* TASK DESCRIPTION
Repeat the records below word for word, but start at the line that contains "Objetivo: Uma aplicação", stop after the last line, and include nothing else.

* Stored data
┌──

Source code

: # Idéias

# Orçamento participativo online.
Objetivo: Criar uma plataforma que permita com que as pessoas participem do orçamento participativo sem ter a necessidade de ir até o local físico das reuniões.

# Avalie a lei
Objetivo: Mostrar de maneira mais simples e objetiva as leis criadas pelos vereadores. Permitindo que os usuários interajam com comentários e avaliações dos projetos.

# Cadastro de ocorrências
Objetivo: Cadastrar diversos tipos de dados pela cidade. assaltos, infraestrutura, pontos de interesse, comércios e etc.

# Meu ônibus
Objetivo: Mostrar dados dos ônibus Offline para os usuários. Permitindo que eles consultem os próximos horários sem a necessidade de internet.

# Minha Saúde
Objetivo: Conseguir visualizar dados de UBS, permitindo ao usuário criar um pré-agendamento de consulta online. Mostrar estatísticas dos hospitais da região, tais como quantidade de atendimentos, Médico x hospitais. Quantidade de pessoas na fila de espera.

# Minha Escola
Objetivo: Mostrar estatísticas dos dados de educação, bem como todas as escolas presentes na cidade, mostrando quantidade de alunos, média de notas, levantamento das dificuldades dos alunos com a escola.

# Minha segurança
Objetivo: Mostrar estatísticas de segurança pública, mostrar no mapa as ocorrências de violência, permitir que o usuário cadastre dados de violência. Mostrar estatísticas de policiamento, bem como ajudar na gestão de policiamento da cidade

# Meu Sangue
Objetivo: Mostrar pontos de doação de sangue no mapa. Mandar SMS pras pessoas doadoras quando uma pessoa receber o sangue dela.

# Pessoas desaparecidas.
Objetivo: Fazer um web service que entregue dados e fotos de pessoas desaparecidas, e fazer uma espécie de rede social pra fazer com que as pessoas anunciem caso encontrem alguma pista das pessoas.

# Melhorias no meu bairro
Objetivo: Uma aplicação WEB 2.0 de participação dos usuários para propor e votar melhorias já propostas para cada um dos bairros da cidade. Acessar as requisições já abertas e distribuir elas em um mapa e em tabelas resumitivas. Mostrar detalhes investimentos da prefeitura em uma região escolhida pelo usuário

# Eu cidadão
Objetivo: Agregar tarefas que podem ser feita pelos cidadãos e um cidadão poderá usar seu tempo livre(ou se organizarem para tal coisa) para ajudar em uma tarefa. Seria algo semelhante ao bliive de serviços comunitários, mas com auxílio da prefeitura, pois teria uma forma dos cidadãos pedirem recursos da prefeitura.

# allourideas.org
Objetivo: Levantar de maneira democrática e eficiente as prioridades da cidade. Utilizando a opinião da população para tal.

└──

* SOLUTION FOR THIS PROBLEM
Objetivo: Uma aplicação WEB 2.0 de participação dos usuários para propor e votar melhorias já propostas para cada um dos bairros da cidade. Acessar as requisições já abertas e distribuir elas em um mapa e em tabelas resumitivas. Mostrar detalhes investimentos da prefeitura em uma região escolhida pelo usuário

# Eu cidadão
Objetivo: Agregar tarefas que podem ser feita pelos cidadãos e um cidadão poderá usar seu tempo livre(ou se organizarem para tal coisa) para ajudar em uma tarefa. Seria algo semelhante ao bliive de serviços comunitários, mas com auxílio da prefeitura, pois teria uma forma dos cidadãos pedirem recursos da prefeitura.

# allourideas.org
Objetivo: Levantar de maneira democrática e eficiente as prioridades da cidade. Utilizando a opinião da população para tal.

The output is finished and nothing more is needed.